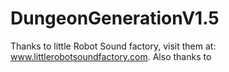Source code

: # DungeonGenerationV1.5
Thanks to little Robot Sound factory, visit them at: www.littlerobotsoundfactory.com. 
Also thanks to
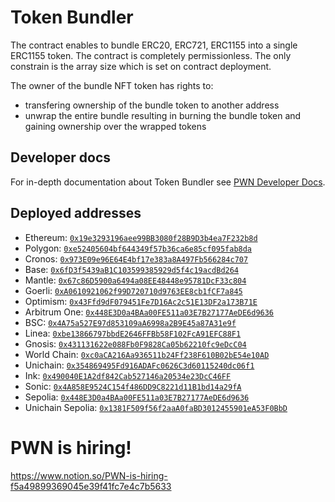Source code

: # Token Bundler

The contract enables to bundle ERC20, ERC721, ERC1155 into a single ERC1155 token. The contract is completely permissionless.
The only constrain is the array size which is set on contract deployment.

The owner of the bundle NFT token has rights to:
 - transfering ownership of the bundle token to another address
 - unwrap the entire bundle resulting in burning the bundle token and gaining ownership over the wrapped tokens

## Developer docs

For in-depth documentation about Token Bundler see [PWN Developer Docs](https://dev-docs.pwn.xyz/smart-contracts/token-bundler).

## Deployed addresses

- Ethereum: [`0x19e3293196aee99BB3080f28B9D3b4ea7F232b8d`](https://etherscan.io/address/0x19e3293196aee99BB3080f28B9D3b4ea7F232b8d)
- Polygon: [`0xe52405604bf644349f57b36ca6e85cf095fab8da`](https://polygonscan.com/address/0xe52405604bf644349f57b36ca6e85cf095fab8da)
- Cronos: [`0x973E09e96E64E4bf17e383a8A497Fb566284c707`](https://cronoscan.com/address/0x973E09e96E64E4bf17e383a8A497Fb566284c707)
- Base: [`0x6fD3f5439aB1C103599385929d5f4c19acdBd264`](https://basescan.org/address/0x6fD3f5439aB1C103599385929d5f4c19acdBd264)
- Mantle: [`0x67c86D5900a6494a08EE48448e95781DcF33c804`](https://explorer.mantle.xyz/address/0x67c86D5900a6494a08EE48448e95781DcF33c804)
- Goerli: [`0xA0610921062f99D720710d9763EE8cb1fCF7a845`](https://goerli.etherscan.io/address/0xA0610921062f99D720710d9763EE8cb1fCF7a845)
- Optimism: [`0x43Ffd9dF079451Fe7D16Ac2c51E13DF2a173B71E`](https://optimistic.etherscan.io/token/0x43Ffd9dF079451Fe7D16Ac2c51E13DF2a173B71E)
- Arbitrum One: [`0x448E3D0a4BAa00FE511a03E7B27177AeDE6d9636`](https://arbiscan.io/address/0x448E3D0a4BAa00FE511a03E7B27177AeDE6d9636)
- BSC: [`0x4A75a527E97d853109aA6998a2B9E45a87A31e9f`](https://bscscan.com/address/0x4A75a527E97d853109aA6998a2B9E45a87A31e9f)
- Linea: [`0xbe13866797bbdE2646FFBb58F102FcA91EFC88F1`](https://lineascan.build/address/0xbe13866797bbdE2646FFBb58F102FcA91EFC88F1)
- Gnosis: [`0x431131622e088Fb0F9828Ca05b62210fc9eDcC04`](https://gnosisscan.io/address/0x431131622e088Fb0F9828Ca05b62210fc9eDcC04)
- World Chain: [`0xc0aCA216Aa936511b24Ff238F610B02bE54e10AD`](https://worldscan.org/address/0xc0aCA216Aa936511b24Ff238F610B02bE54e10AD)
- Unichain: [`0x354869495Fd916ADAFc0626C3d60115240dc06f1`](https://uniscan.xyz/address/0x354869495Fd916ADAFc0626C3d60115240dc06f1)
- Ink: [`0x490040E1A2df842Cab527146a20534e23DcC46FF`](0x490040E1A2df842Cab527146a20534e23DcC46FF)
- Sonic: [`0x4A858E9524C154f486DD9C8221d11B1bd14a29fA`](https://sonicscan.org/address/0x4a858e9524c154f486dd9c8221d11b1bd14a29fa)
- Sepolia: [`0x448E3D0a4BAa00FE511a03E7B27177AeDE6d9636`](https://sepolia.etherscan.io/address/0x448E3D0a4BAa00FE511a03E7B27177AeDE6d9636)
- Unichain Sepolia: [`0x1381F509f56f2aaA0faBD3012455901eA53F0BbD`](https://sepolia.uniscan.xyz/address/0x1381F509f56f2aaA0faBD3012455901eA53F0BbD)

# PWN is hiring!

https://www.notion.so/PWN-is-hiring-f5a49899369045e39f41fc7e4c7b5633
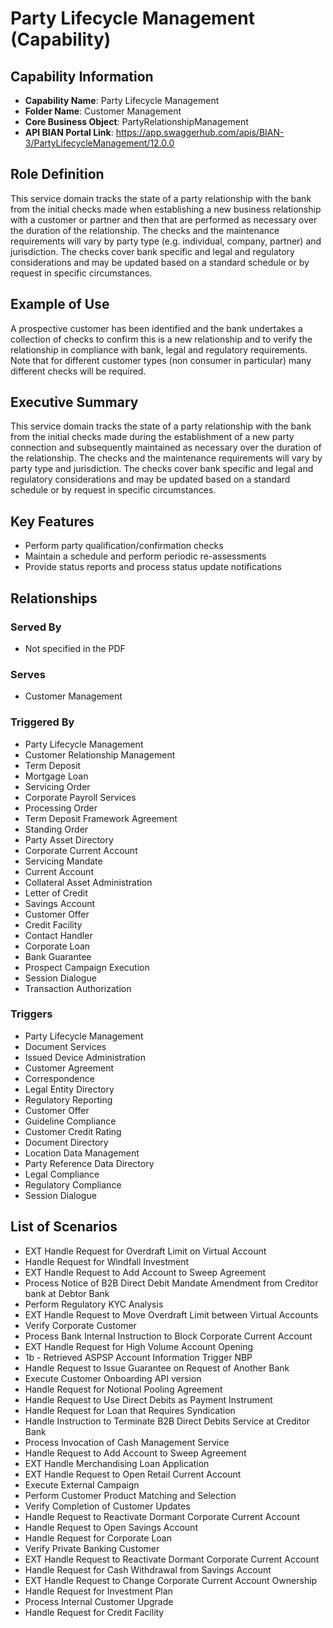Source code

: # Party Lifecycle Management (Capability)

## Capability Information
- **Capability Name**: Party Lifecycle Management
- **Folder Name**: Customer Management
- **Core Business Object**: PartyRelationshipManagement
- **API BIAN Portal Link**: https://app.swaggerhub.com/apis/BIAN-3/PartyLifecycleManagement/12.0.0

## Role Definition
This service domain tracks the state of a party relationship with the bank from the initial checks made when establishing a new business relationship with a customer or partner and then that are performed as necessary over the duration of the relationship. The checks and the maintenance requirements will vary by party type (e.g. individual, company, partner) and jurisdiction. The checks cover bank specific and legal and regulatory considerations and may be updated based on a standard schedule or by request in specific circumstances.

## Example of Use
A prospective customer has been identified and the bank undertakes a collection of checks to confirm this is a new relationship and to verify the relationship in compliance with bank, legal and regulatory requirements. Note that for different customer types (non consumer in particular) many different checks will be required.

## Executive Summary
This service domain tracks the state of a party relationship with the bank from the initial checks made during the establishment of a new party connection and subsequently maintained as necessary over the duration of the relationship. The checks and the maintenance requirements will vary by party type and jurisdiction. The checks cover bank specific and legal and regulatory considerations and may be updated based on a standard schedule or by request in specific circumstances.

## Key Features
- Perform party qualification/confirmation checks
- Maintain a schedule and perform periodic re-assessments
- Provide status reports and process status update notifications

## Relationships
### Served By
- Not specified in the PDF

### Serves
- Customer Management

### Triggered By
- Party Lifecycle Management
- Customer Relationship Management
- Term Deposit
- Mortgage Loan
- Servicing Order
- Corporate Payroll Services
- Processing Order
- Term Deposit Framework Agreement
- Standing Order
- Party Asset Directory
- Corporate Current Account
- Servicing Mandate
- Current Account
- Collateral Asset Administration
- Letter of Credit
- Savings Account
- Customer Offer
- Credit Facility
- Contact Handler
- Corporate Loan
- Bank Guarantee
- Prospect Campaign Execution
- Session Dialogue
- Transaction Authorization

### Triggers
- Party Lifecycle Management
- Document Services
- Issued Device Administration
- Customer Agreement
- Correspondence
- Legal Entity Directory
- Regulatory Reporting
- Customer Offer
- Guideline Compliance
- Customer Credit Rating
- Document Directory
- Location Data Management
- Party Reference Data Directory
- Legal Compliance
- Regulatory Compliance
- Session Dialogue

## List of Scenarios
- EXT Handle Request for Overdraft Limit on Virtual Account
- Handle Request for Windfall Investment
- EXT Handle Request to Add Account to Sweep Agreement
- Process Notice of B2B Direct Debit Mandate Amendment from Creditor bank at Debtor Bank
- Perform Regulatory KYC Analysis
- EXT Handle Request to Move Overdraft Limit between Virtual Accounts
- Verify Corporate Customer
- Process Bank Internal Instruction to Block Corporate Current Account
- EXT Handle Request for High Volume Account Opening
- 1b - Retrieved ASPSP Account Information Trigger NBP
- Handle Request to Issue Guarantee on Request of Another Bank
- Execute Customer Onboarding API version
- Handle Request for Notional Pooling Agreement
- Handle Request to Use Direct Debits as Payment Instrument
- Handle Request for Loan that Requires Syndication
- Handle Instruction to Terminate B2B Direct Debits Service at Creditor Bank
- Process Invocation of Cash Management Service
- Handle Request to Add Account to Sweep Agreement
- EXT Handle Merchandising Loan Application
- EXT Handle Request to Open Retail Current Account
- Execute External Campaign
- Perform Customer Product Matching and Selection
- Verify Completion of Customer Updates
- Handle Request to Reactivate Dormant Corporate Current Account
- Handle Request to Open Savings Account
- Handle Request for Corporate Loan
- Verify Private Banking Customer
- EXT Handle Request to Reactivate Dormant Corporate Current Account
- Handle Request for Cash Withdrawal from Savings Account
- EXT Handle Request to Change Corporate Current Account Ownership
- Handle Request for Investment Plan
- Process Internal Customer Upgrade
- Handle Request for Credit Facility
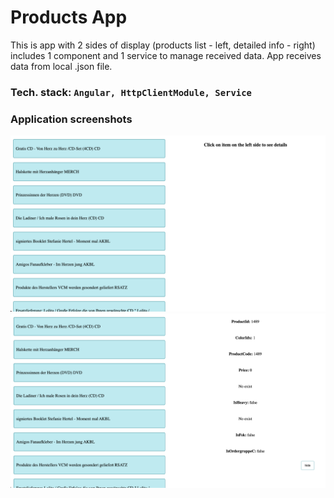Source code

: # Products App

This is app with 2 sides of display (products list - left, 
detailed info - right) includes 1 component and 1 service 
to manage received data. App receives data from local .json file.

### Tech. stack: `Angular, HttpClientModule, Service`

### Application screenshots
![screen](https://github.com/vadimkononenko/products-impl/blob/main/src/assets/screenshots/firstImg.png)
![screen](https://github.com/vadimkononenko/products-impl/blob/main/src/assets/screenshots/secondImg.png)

EXERCISE DETAILS. For every line of the material above that contains the word "Debits", show the line.

RESULT OF THE TASK.
- Handle Request to Use Direct Debits as Payment Instrument
- Handle Instruction to Terminate B2B Direct Debits Service at Creditor Bank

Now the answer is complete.